:: Exercise input

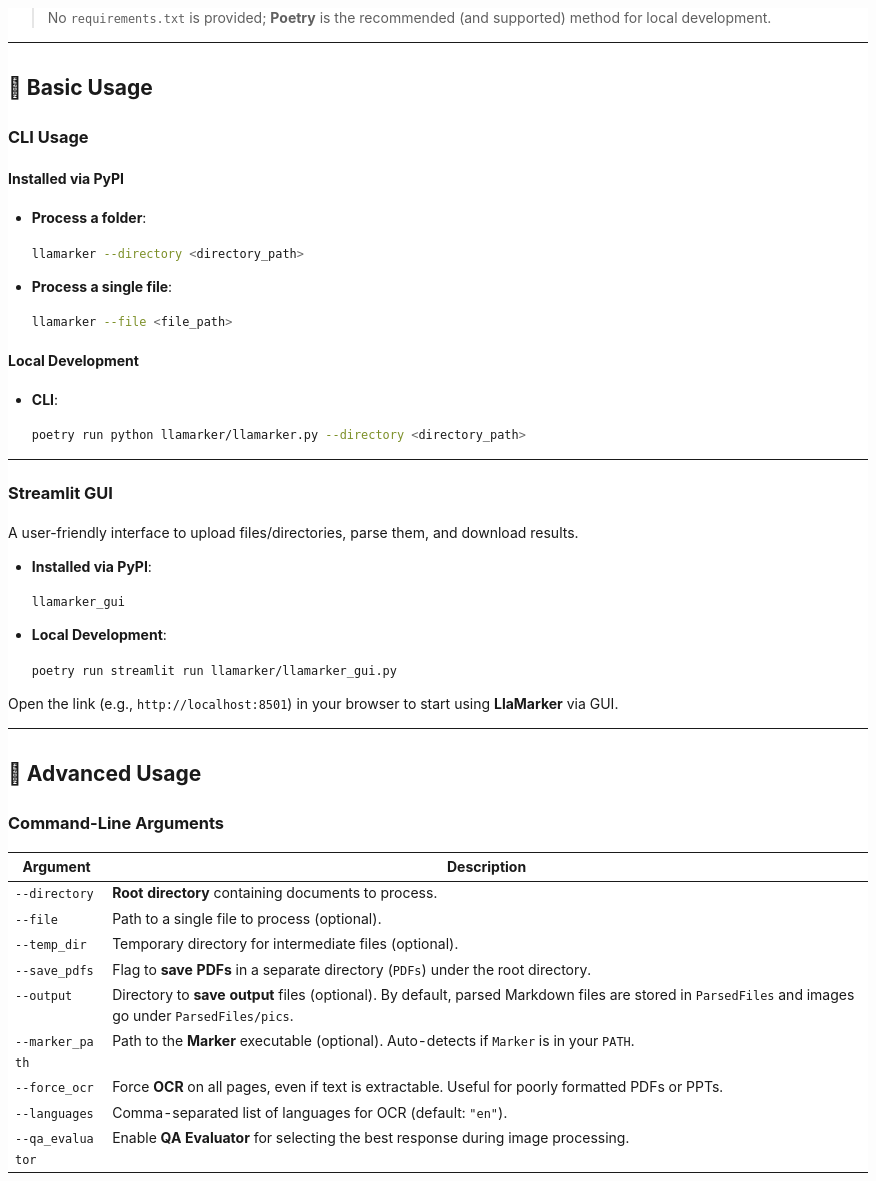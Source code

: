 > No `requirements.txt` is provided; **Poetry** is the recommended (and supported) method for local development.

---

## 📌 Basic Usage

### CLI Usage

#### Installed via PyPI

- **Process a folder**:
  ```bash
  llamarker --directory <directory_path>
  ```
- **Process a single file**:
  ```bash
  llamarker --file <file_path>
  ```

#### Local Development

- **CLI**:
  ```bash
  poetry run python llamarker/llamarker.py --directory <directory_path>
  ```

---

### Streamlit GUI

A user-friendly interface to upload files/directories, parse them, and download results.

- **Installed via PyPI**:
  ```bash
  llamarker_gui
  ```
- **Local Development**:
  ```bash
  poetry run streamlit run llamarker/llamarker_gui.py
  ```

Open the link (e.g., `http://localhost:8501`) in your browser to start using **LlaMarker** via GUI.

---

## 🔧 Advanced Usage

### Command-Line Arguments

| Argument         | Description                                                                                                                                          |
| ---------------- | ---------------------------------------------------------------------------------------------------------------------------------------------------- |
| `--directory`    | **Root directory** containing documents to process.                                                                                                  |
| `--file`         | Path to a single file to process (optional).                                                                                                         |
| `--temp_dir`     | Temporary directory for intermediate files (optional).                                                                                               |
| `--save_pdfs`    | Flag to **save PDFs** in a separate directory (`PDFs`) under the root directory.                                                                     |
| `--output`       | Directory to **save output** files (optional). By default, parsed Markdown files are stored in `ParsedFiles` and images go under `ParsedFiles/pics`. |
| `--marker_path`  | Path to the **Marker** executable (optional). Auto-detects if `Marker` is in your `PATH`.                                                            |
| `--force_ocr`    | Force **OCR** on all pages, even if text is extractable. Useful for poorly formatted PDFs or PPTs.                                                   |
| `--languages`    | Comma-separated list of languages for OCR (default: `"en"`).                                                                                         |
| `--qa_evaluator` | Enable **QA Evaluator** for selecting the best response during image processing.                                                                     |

::::
:: Exercise input

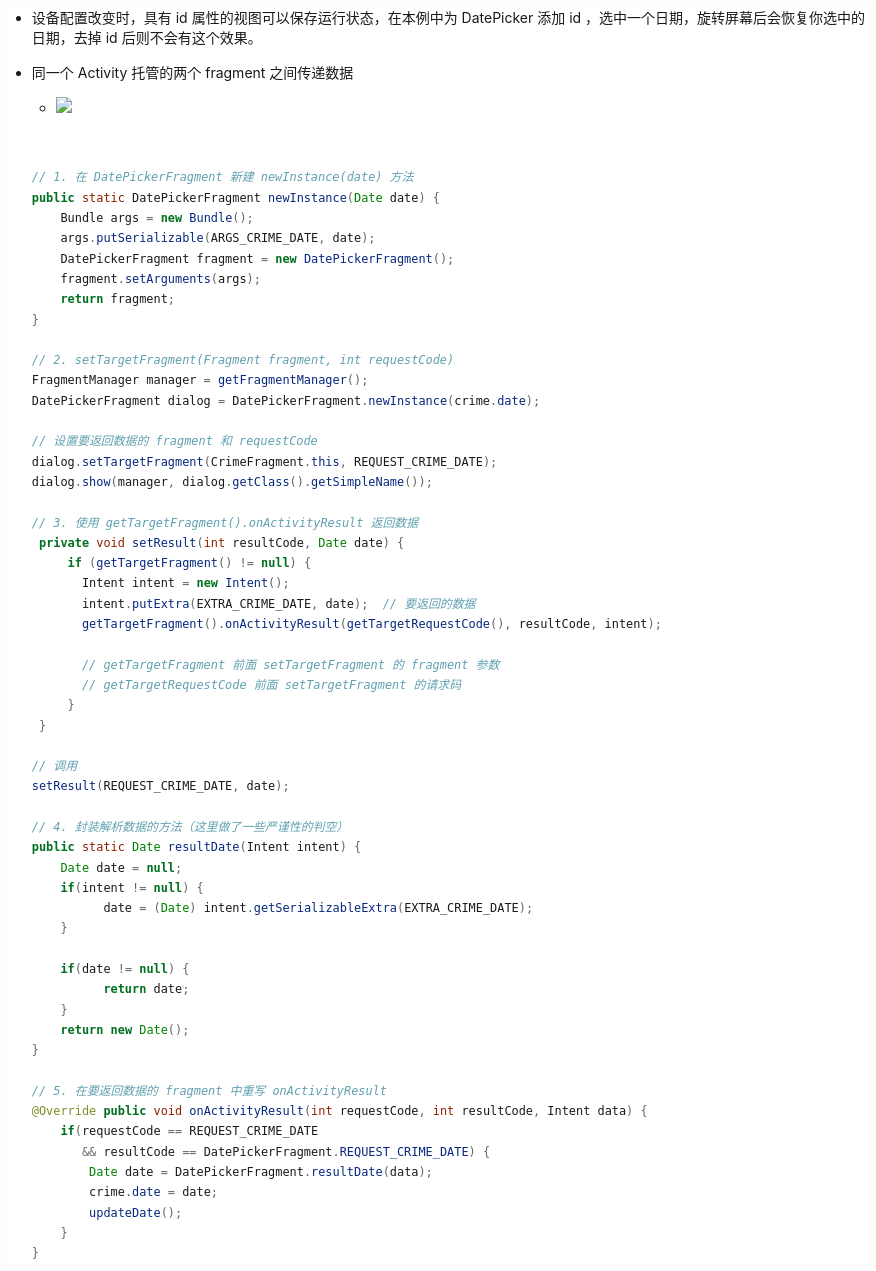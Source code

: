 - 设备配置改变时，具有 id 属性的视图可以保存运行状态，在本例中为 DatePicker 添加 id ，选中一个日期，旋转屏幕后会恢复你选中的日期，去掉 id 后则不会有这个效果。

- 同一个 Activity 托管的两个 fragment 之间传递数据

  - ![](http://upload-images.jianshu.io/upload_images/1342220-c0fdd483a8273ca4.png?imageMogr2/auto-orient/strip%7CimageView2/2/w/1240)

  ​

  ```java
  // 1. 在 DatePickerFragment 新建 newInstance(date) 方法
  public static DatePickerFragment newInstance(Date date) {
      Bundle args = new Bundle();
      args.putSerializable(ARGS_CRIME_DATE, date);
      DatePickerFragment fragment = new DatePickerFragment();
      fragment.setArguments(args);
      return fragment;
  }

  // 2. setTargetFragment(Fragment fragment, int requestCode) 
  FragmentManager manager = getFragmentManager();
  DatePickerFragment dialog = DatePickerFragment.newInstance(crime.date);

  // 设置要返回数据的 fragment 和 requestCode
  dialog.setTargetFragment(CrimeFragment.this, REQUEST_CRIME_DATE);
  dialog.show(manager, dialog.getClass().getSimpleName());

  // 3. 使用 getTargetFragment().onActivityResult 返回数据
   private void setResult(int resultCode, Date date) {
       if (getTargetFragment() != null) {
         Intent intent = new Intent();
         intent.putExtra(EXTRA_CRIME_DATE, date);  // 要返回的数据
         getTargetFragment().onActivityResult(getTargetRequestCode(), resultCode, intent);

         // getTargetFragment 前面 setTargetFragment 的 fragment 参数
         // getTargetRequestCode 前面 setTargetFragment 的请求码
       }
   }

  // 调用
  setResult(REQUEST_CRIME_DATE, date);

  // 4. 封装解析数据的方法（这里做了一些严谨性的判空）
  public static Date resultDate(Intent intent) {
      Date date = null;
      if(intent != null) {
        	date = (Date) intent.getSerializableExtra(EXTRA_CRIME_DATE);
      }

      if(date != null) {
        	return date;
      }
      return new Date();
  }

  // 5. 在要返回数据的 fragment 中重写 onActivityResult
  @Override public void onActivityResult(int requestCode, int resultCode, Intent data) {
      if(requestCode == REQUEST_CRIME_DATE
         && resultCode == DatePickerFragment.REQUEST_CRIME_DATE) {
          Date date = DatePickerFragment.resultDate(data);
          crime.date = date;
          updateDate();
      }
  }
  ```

::::

* Exercise instructions *
Report every line above that has the string "images" in it.

* Exercise response *
| `--output`       | Directory to **save output** files (optional). By default, parsed Markdown files are stored in `ParsedFiles` and images go under `ParsedFiles/pics`. |
  - ![](http://upload-images.jianshu.io/upload_images/1342220-c0fdd483a8273ca4.png?imageMogr2/auto-orient/strip%7CimageView2/2/w/1240)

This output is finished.